(Saved entries)
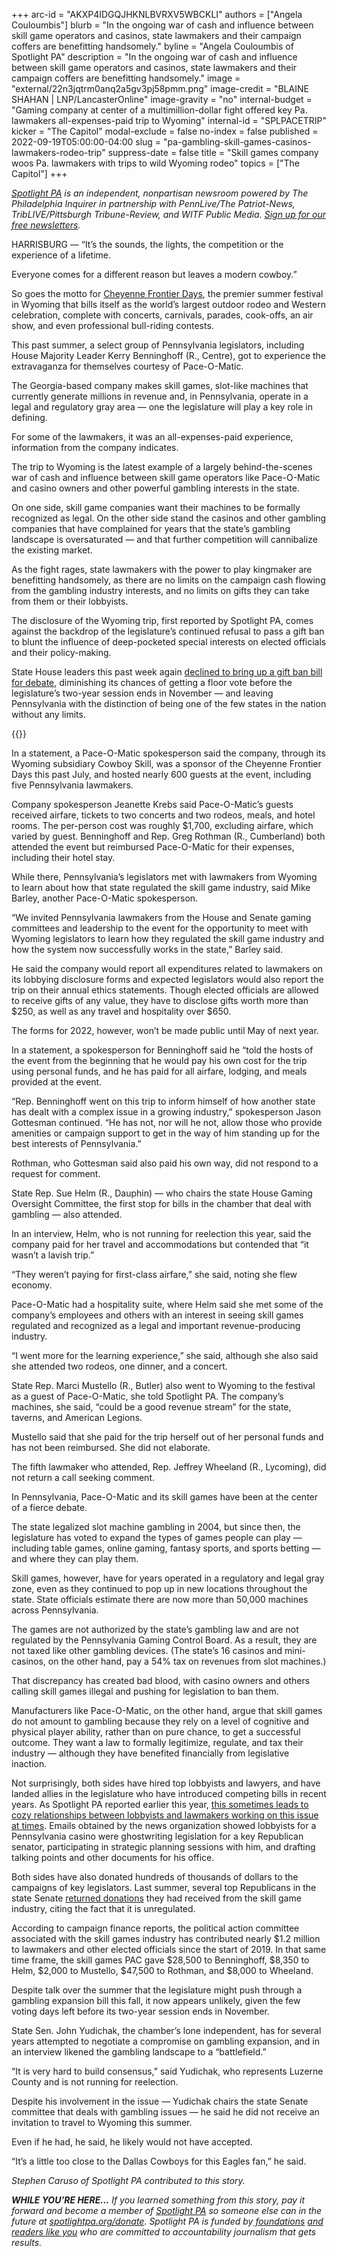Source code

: +++
arc-id = "AKXP4IDGQJHKNLBVRXV5WBCKLI"
authors = ["Angela Couloumbis"]
blurb = "In the ongoing war of cash and influence between skill game operators and casinos, state lawmakers and their campaign coffers are benefitting handsomely."
byline = "Angela Couloumbis of Spotlight PA"
description = "In the ongoing war of cash and influence between skill game operators and casinos, state lawmakers and their campaign coffers are benefitting handsomely."
image = "external/22n3jqtrm0anq2a5gv3pj58pmm.png"
image-credit = "BLAINE SHAHAN | LNP/LancasterOnline"
image-gravity = "no"
internal-budget = "Gaming company at center of a multimillion-dollar fight offered key Pa. lawmakers all-expenses-paid trip to Wyoming"
internal-id = "SPLPACETRIP"
kicker = "The Capitol"
modal-exclude = false
no-index = false
published = 2022-09-19T05:00:00-04:00
slug = "pa-gambling-skill-games-casinos-lawmakers-rodeo-trip"
suppress-date = false
title = "Skill games company woos Pa. lawmakers with trips to wild Wyoming rodeo"
topics = ["The Capitol"]
+++

<a href="https://www.spotlightpa.org/"><i>Spotlight PA</i></a><i> is an independent, nonpartisan newsroom powered by The Philadelphia Inquirer in partnership with PennLive/The Patriot-News, TribLIVE/Pittsburgh Tribune-Review, and WITF Public Media. </i><a href="https://www.spotlightpa.org/newsletters"><i>Sign up for our free newsletters</i></a><i>.</i>

HARRISBURG — “It’s the sounds, the lights, the competition or the experience of a lifetime.

Everyone comes for a different reason but leaves a modern cowboy.”

So goes the motto for <a href="https://cfdrodeo.com/">Cheyenne Frontier Days</a>, the premier summer festival in Wyoming that bills itself as the world’s largest outdoor rodeo and Western celebration, complete with concerts, carnivals, parades, cook-offs, an air show, and even professional bull-riding contests.

<script src="https://www.spotlightpa.org/embed.js" async></script><div data-spl-embed-version="1" data-spl-src="https://www.spotlightpa.org/embeds/newsletter/"></div>

This past summer, a select group of Pennsylvania legislators, including House Majority Leader Kerry Benninghoff (R., Centre), got to experience the extravaganza for themselves courtesy of Pace-O-Matic.

The Georgia-based company makes skill games, slot-like machines that currently generate millions in revenue and, in Pennsylvania, operate in a legal and regulatory gray area — one the legislature will play a key role in defining.

For some of the lawmakers, it was an all-expenses-paid experience, information from the company indicates.

The trip to Wyoming is the latest example of a largely behind-the-scenes war of cash and influence between skill game operators like Pace-O-Matic and casino owners and other powerful gambling interests in the state.

On one side, skill game companies want their machines to be formally recognized as legal. On the other side stand the casinos and other gambling companies that have complained for years that the state’s gambling landscape is oversaturated — and that further competition will cannibalize the existing market.

As the fight rages, state lawmakers with the power to play kingmaker are benefitting handsomely, as there are no limits on the campaign cash flowing from the gambling industry interests, and no limits on gifts they can take from them or their lobbyists.

The disclosure of the Wyoming trip, first reported by Spotlight PA, comes against the backdrop of the legislature’s continued refusal to pass a gift ban to blunt the influence of deep-pocketed special interests on elected officials and their policy-making.

State House leaders this past week again <a href="https://www.spotlightpa.org/news/2022/09/pa-lawmakers-gift-ban-legislature-fails/">declined to bring up a gift ban bill for debate</a>, diminishing its chances of getting a floor vote before the legislature’s two-year session ends in November — and leaving Pennsylvania with the distinction of being one of the few states in the nation without any limits.

{{<picture src="external/8jchcf7qnjvxyywp2yxap332bc.jpeg" description="Majority Leader Kerry Benninghoff attended the event but reimbursed Pace-O-Matic for his expenses, including the hotel stay." caption="Majority Leader Kerry Benninghoff attended the event but reimbursed Pace-O-Matic for his expenses, including the hotel stay." credit="JOSE F. MORENO / Philadelphia Inquirer">}} 

In a statement, a Pace-O-Matic spokesperson said the company, through its Wyoming subsidiary Cowboy Skill, was a sponsor of the Cheyenne Frontier Days this past July, and hosted nearly 600 guests at the event, including five Pennsylvania lawmakers.

Company spokesperson Jeanette Krebs said Pace-O-Matic’s guests received airfare, tickets to two concerts and two rodeos, meals, and hotel rooms. The per-person cost was roughly $1,700, excluding airfare, which varied by guest. Benninghoff and Rep. Greg Rothman (R., Cumberland) both attended the event but reimbursed Pace-O-Matic for their expenses, including their hotel stay.

While there, Pennsylvania’s legislators met with lawmakers from Wyoming to learn about how that state regulated the skill game industry, said Mike Barley, another Pace-O-Matic spokesperson.

“We invited Pennsylvania lawmakers from the House and Senate gaming committees and leadership to the event for the opportunity to meet with Wyoming legislators to learn how they regulated the skill game industry and how the system now successfully works in the state,” Barley said.

He said the company would report all expenditures related to lawmakers on its lobbying disclosure forms and expected legislators would also report the trip on their annual ethics statements. Though elected officials are allowed to receive gifts of any value, they have to disclose gifts worth more than $250, as well as any travel and hospitality over $650.

The forms for 2022, however, won’t be made public until May of next year.

In a statement, a spokesperson for Benninghoff said he “told the hosts of the event from the beginning that he would pay his own cost for the trip using personal funds, and he has paid for all airfare, lodging, and meals provided at the event.

“Rep. Benninghoff went on this trip to inform himself of how another state has dealt with a complex issue in a growing industry,” spokesperson Jason Gottesman continued. “He has not, nor will he not, allow those who provide amenities or campaign support to get in the way of him standing up for the best interests of Pennsylvania.”

Rothman, who Gottesman said also paid his own way, did not respond to a request for comment.

State Rep. Sue Helm (R., Dauphin) — who chairs the state House Gaming Oversight Committee, the first stop for bills in the chamber that deal with gambling — also attended.

In an interview, Helm, who is not running for reelection this year, said the company paid for her travel and accommodations but contended that “it wasn’t a lavish trip.”

“They weren’t paying for first-class airfare,” she said, noting she flew economy.

Pace-O-Matic had a hospitality suite, where Helm said she met some of the company’s employees and others with an interest in seeing skill games regulated and recognized as a legal and important revenue-producing industry.

“I went more for the learning experience,” she said, although she also said she attended two rodeos, one dinner, and a concert.

State Rep. Marci Mustello (R., Butler) also went to Wyoming to the festival as a guest of Pace-O-Matic, she told Spotlight PA. The company’s machines, she said, “could be a good revenue stream” for the state, taverns, and American Legions.

Mustello said that she paid for the trip herself out of her personal funds and has not been reimbursed. She did not elaborate.

The fifth lawmaker who attended, Rep. Jeffrey Wheeland (R., Lycoming), did not return a call seeking comment.

In Pennsylvania, Pace-O-Matic and its skill games have been at the center of a fierce debate.

The state legalized slot machine gambling in 2004, but since then, the legislature has voted to expand the types of games people can play — including table games, online gaming, fantasy sports, and sports betting — and where they can play them.

Skill games, however, have for years operated in a regulatory and legal gray zone, even as they continued to pop up in new locations throughout the state. State officials estimate there are now more than 50,000 machines across Pennsylvania.

The games are not authorized by the state’s gambling law and are not regulated by the Pennsylvania Gaming Control Board. As a result, they are not taxed like other gambling devices. (The state’s 16 casinos and mini-casinos, on the other hand, pay a 54% tax on revenues from slot machines.)

That discrepancy has created bad blood, with casino owners and others calling skill games illegal and pushing for legislation to ban them.

Manufacturers like Pace-O-Matic, on the other hand, argue that skill games do not amount to gambling because they rely on a level of cognitive and physical player ability, rather than on pure chance, to get a successful outcome. They want a law to formally legitimize, regulate, and tax their industry — although they have benefited financially from legislative inaction.

Not surprisingly, both sides have hired top lobbyists and lawyers, and have landed allies in the legislature who have introduced competing bills in recent years. As Spotlight PA reported earlier this year, <a href="https://www.spotlightpa.org/news/2022/04/parx-casino-tommy-tomlinson-lobbyist-emails/">this sometimes leads to cozy relationships between lobbyists and lawmakers working on this issue at times</a>. Emails obtained by the news organization showed lobbyists for a Pennsylvania casino were ghostwriting legislation for a key Republican senator, participating in strategic planning sessions with him, and drafting talking points and other documents for his office.

Both sides have also donated hundreds of thousands of dollars to the campaigns of key legislators. Last summer, several top Republicans in the state Senate <a href="https://www.goerie.com/story/news/2021/06/14/pa-lawmakers-return-campaign-cash-fight-over-skill-games/7654022002/">returned donations</a> they had received from the skill game industry, citing the fact that it is unregulated.

According to campaign finance reports, the political action committee associated with the skill games industry has contributed nearly $1.2 million to lawmakers and other elected officials since the start of 2019. In that same time frame, the skill games PAC gave $28,500 to Benninghoff, $8,350 to Helm, $2,000 to Mustello, $47,500 to Rothman, and $8,000 to Wheeland.

<script src="https://www.spotlightpa.org/embed.js" async></script><div data-spl-embed-version="1" data-spl-src="https://www.spotlightpa.org/embeds/cta/?eyebrow=RALLY%20ROUND%20OUR%20COVERAGE&body=Support%20Spotlight%20PA's%20%3Cb%3Etrusted%2C%20reliable%20election%20reporting%3C%2Fb%3E%20that%20informs%20and%20empowers%20Pennsylvania%20voters.&cta=ALL%20GIFTS%20DOUBLED.%20GIVE%20NOW%20%C2%BB"></div>

Despite talk over the summer that the legislature might push through a gambling expansion bill this fall, it now appears unlikely, given the few voting days left before its two-year session ends in November.

State Sen. John Yudichak, the chamber’s lone independent, has for several years attempted to negotiate a compromise on gambling expansion, and in an interview likened the gambling landscape to a “battlefield.”

“It is very hard to build consensus,” said Yudichak, who represents Luzerne County and is not running for reelection.

Despite his involvement in the issue — Yudichak chairs the state Senate committee that deals with gambling issues — he said he did not receive an invitation to travel to Wyoming this summer.

Even if he had, he said, he likely would not have accepted.

“It’s a little too close to the Dallas Cowboys for this Eagles fan,” he said.

<i>Stephen Caruso of Spotlight PA contributed to this story.</i>

<i><b>WHILE YOU’RE HERE...</b></i><i> If you learned something from this story, pay it forward and become a member of </i><a href="https://www.spotlightpa.org/"><i>Spotlight PA</i></a><i> so someone else can in the future at </i><a href="https://www.spotlightpa.org/donate"><i>spotlightpa.org/donate</i></a><i>. Spotlight PA is funded by</i><a href="https://www.spotlightpa.org/support"><i> foundations</i></a><i> </i><a href="https://www.spotlightpa.org/support"><i>and readers like you</i></a><i> who are committed to accountability journalism that gets results.</i>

WHAT TO PRODUCE
Among the lines above, find those with the string "personal" and copy them.

WORKED SOLUTION
In a statement, a spokesperson for Benninghoff said he “told the hosts of the event from the beginning that he would pay his own cost for the trip using personal funds, and he has paid for all airfare, lodging, and meals provided at the event.
Mustello said that she paid for the trip herself out of her personal funds and has not been reimbursed. She did not elaborate.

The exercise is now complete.